You’ll want to know about the department that our role is in…
Calrom is a dynamic, growing SaaS company, developing advanced online pricing, booking, management, & ticketing engines for the travel industry.
With a proven record of delivering innovative digital solutions to complex business challenges, our engineers develop innovative software for airlines such as British Airways, Iberia, & Qantas and other internationally recognised carriers. All our solutions are delivered on a SaaS basis hosted within our own virtualized server infrastructure from datacentres in the UK and overseas We provide robust and scalable service offerings to our customers and span countries around the world.
As our Head of Operations, you’ll be leading the organisation in ensuring our business-critical solutions are kept operational and performing at all times. You’ll be passionate about ensuring our solutions are fast, highly available, scalable, and able to withstand single points of failure.
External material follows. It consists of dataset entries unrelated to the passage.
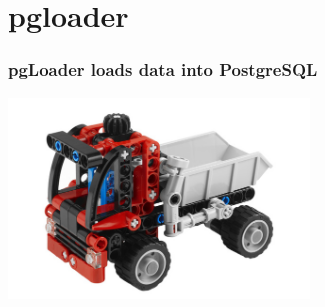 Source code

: \documentclass{beamer}
\begin{document}
\section{pgloader}

{
  \begin{frame}[plain]
  \end{frame}
}

\begin{frame}[fragile]
  \frametitle{pgLoader loads data into PostgreSQL}


  \begin{center}
    \includegraphics[height=2.1in]{pgloader.jpg}
  \end{center}
\end{frame}
\end{document}

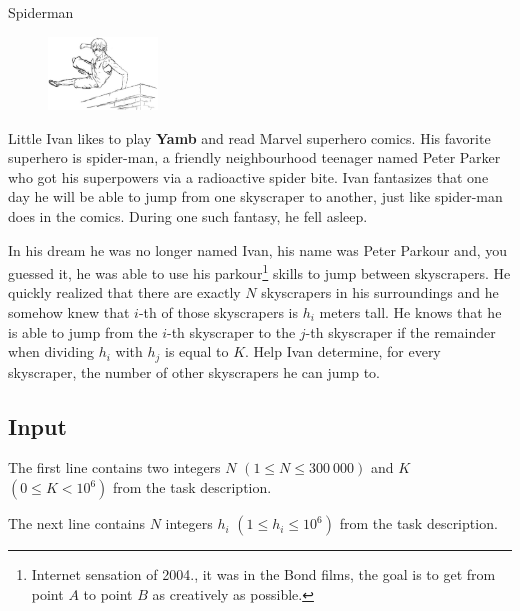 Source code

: \begin{statement}[
  problempoints=70,
  timelimit=2 seconds,
  memorylimit=512 MiB,
]{Spiderman}

\setlength\intextsep{-0.1cm}
\begin{figure}
\centering
\includegraphics[width=0.26\textwidth]{img/spiderman.png}
\end{figure}

Little Ivan likes to play \textbf{Yamb} and read Marvel superhero comics.
His favorite superhero is spider-man, a friendly neighbourhood teenager
named Peter Parker who got his superpowers via a radioactive spider bite.
Ivan fantasizes that one day he will be able to jump from one skyscraper to
another, just like spider-man does in the comics. During one such fantasy, he
fell asleep.

In his dream he was no longer named Ivan, his name was Peter Parkour and, you
guessed it, he was able to use his parkour\footnote{Internet sensation of
2004., it was in the Bond films, the goal is to get from point $A$ to point
$B$ as creatively as possible.} skills to jump between skyscrapers. He
quickly realized that there are exactly $N$ skyscrapers in his surroundings
and he somehow knew that $i$-th of those skyscrapers is $h_i$ meters tall. He
knows that he is able to jump from the $i$-th skyscraper to the $j$-th
skyscraper if the remainder when dividing $h_i$ with $h_j$ is equal to $K$.
Help Ivan determine, for every skyscraper, the number of other skyscrapers he
can jump to.

\subsection*{Input}
The first line contains two integers $N$ $(1 \le N \le 300\ 000)$ and $K$
$(0 \le K < 10^6)$ from the task description.

The next line contains $N$ integers $h_i$ $(1 \le h_i \le 10^6)$ from the task
description.


\end{statement}
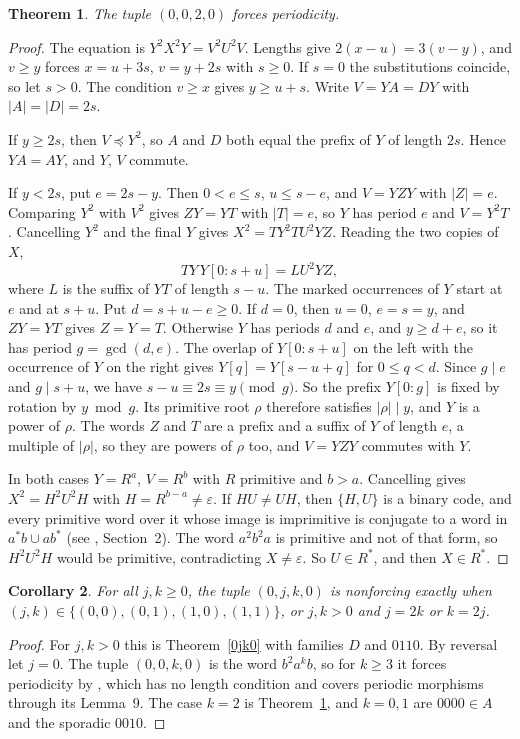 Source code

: \documentclass[10pt]{article}
\newtheorem{theorem}{Theorem}
\newtheorem{corollary}[theorem]{Corollary}
\newcommand{\eps}{\varepsilon}
\theoremstyle{remark}\newtheorem*{remark}{Remark}
\begin{document}
\begin{theorem}\label{0020}
The tuple \((0,0,2,0)\) forces periodicity.
\end{theorem}
\begin{proof}
The equation is \(Y^2X^2Y=V^2U^2V\). Lengths give \(2(x-u)=3(v-y)\), and \(v\ge y\) forces \(x=u+3s\), \(v=y+2s\) with \(s\ge0\). If \(s=0\) the substitutions coincide, so let \(s>0\). The condition \(v\ge x\) gives \(y\ge u+s\). Write \(V=YA=DY\) with \(|A|=|D|=2s\).

If \(y\ge2s\), then \(V\preceq Y^2\), so \(A\) and \(D\) both equal the prefix of \(Y\) of length \(2s\). Hence \(YA=AY\), and \(Y\), \(V\) commute.

If \(y<2s\), put \(e=2s-y\). Then \(0<e\le s\), \(u\le s-e\), and \(V=YZY\) with \(|Z|=e\). Comparing \(Y^2\) with \(V^2\) gives \(ZY=YT\) with \(|T|=e\), so \(Y\) has period \(e\) and \(V=Y^2T\). Cancelling \(Y^2\) and the final \(Y\) gives \(X^2=TY^2TU^2YZ\). Reading the two copies of \(X\),
\[TY\,Y[0:s+u]=LU^2YZ,\]
where \(L\) is the suffix of \(YT\) of length \(s-u\). The marked occurrences of \(Y\) start at \(e\) and at \(s+u\). Put \(d=s+u-e\ge0\). If \(d=0\), then \(u=0\), \(e=s=y\), and \(ZY=YT\) gives \(Z=Y=T\). Otherwise \(Y\) has periods \(d\) and \(e\), and \(y\ge d+e\), so it has period \(g=\gcd(d,e)\). The overlap of \(Y[0:s+u]\) on the left with the occurrence of \(Y\) on the right gives \(Y[q]=Y[s-u+q]\) for \(0\le q<d\). Since \(g\mid e\) and \(g\mid s+u\), we have \(s-u\equiv 2s\equiv y\pmod g\). So the prefix \(Y[0:g]\) is fixed by rotation by \(y\bmod g\). Its primitive root \(\rho\) therefore satisfies \(|\rho|\mid y\), and \(Y\) is a power of \(\rho\). The words \(Z\) and \(T\) are a prefix and a suffix of \(Y\) of length \(e\), a multiple of \(|\rho|\), so they are powers of \(\rho\) too, and \(V=YZY\) commutes with \(Y\).

In both cases \(Y=R^a\), \(V=R^b\) with \(R\) primitive and \(b>a\). Cancelling gives \(X^2=H^2U^2H\) with \(H=R^{b-a}\ne\eps\). If \(HU\ne UH\), then \(\{H,U\}\) is a binary code, and every primitive word over it whose image is imprimitive is conjugate to a word in \(a^*b\cup ab^*\) (see \cite{hh}, Section~2). The word \(a^2b^2a\) is primitive and not of that form, so \(H^2U^2H\) would be primitive, contradicting \(X\ne\eps\). So \(U\in R^*\), and then \(X\in R^*\).
\end{proof}

\begin{corollary}\label{0jk0full}
For all \(j,k\ge0\), the tuple \((0,j,k,0)\) is nonforcing exactly when \((j,k)\in\{(0,0),(0,1),(1,0),(1,1)\}\), or \(j,k>0\) and \(j=2k\) or \(k=2j\).
\end{corollary}
\begin{proof}
For \(j,k>0\) this is Theorem~\ref{0jk0} with families \(D\) and \(0110\). By reversal let \(j=0\). The tuple \((0,0,k,0)\) is the word \(b^2a^kb\), so for \(k\ge3\) it forces periodicity by \cite[Theorem~1]{hh}, which has no length condition and covers periodic morphisms through its Lemma~9. The case \(k=2\) is Theorem~\ref{0020}, and \(k=0,1\) are \(0000\in A\) and the sporadic \(0010\).
\end{proof}
\end{document}

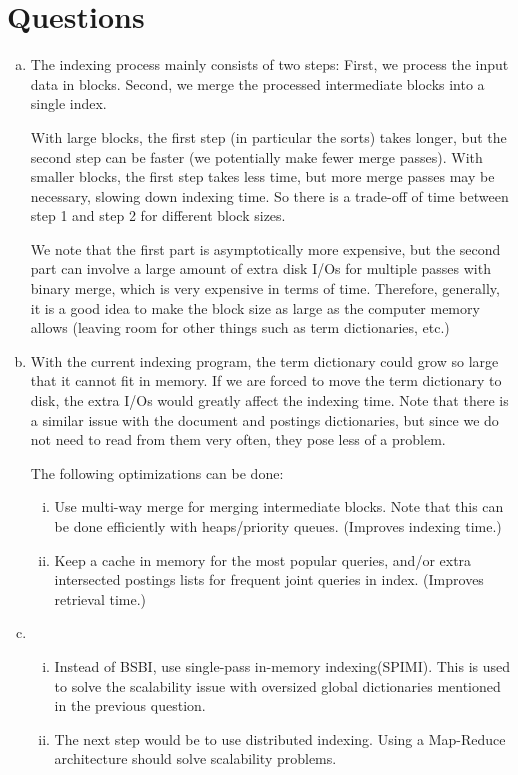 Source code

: \documentclass[10pt]{article}
\begin{document}
\section{Questions}
\begin{enumerate}[a)]
\item
The indexing process mainly consists of two steps: First, we process the input data in blocks. Second, we merge the processed intermediate blocks into a single index.

With large blocks, the first step (in particular the sorts) takes longer, but the second step can be faster (we potentially make fewer merge passes). With smaller blocks, the first step takes less time, but more merge passes may be necessary, slowing down indexing time. So there is a trade-off of time between step 1 and step 2 for different block sizes.

We note that the first part is asymptotically more expensive, but the second part can involve a large amount of extra disk I/Os for multiple passes with binary merge, which is very expensive in terms of time. Therefore, generally, it is a good idea to make the block size as large as the computer memory allows (leaving room for other things such as term dictionaries, etc.)

\item
With the current indexing program, the term dictionary could grow so large that it cannot fit in memory. If we are forced to move the term dictionary to disk, the extra I/Os would greatly affect the indexing time. Note that there is a similar issue with the document and postings dictionaries, but since we do not need to read from them very often, they pose less of a problem.

The following optimizations can be done:
\begin{enumerate}[(i)]
\item Use multi-way merge for merging intermediate blocks. Note that this can be done efficiently with heaps/priority queues. (Improves indexing time.)
\item Keep a cache in memory for the most popular queries, and/or extra intersected postings lists for frequent joint queries in index. (Improves retrieval time.)
\end{enumerate}
\item
\begin{enumerate}[(i)]
\item Instead of BSBI, use single-pass in-memory indexing(SPIMI). This is used to solve the scalability issue with oversized global dictionaries mentioned in the previous question.
\item The next step would be to use distributed indexing. Using a Map-Reduce architecture should solve scalability problems.
\end{enumerate}
\end{enumerate}
\end{document}
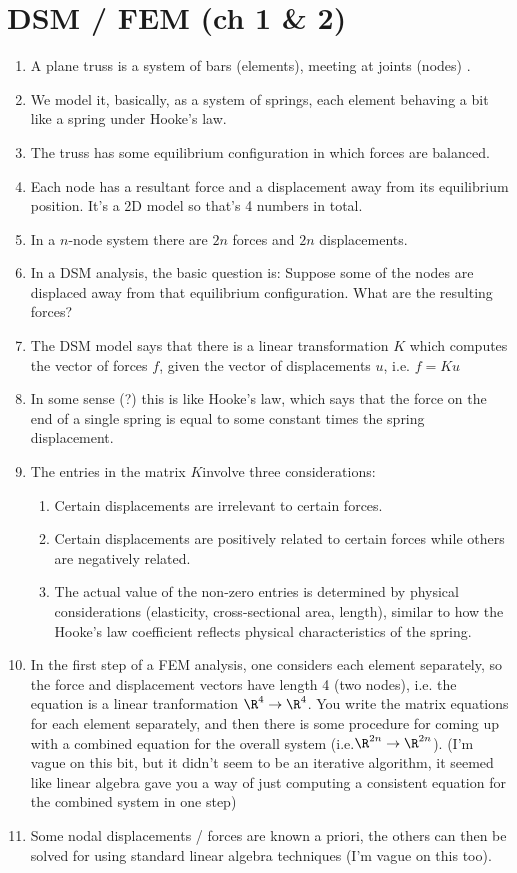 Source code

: \section{DSM / FEM (ch 1 \& 2)}
\begin{enumerate}
\item A plane truss is a system of bars (elements), meeting at joints (nodes) .
\item We model it, basically, as a system of springs, each element behaving a bit like a spring under Hooke's law.
\item The truss has some equilibrium configuration in which forces are balanced.
\item Each node has a resultant force and a displacement away from its equilibrium position. It's a 2D model so that's 4 numbers in total.
\item In a $n$-node system there are $2n$ forces and $2n$ displacements.
\item In a DSM analysis, the basic question is: Suppose some of the nodes are displaced away from that equilibrium configuration. What are the resulting
  forces?
\item The DSM model says that there is a linear transformation $K$ which computes the vector of forces $f$, given the vector of
  displacements $u$, i.e. $f = K u$
\item In some sense (?) this is like Hooke's law, which says that the force on the end of a single spring is equal to some constant times the spring
  displacement.
\item The entries in the matrix $K$involve three considerations:
  \begin{enumerate}
  \item Certain displacements are irrelevant to certain forces.
  \item Certain displacements are positively related to certain forces while others are negatively related.
  \item The actual value of the non-zero entries is determined by physical considerations (elasticity, cross-sectional area, length), similar to
    how the Hooke's law coefficient reflects physical characteristics of the spring.
  \end{enumerate}
\item In the first step of a FEM analysis, one considers each element separately, so the force and displacement vectors have length 4 (two nodes),
  i.e. the equation is a linear tranformation $\R^4 \to \R^4$. You write the matrix equations for each element separately, and then there is some
  procedure for coming up with a combined equation for the overall system (i.e.$\R^{2n} \to \R^{2n}$). (I'm vague on this bit, but it didn't seem to be an
  iterative algorithm, it seemed like linear algebra gave you a way of just computing a consistent equation for the combined system in one step)
\item Some nodal displacements / forces are known a priori, the others can then be solved for using standard linear algebra techniques (I'm vague on this
  too).
\end{enumerate}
The position requires the flexibility to take a holistic approach to the transition from development through validation environments and smoothly into production using CD tooling. You’ll lead our SRE, Infrastructure (Back Office and Customer facing) and Service and Support teams providing strategic guidance and oversight. Whilst having a leadership mindset and business acumen, you will retain the opportunity to delve deeply into technical details as and when needed.
The successful candidate will have:
- Experience leading SRE, Production Management or Software Engineering teams.
- Influence and initiate SRE practices with development, operational and product groups to align technology service/solution delivery.
- Able to define and report “progress” on strategic initiatives and project level tasks to all stakeholders including senior executives, clients and use effective communication approaches with each constituency.
- Drive quality accountability within the organization with well-defined processes, metrics, and goals for process quality to ensure service level agreements are met.
- Drive capacity planning, performance analysis, instrumentation and other non-functional systems requirements.
- Experience operating and implementing distributed & highly concurrent service-based architectures, including microservices, containerized services, and/or serverless architectures.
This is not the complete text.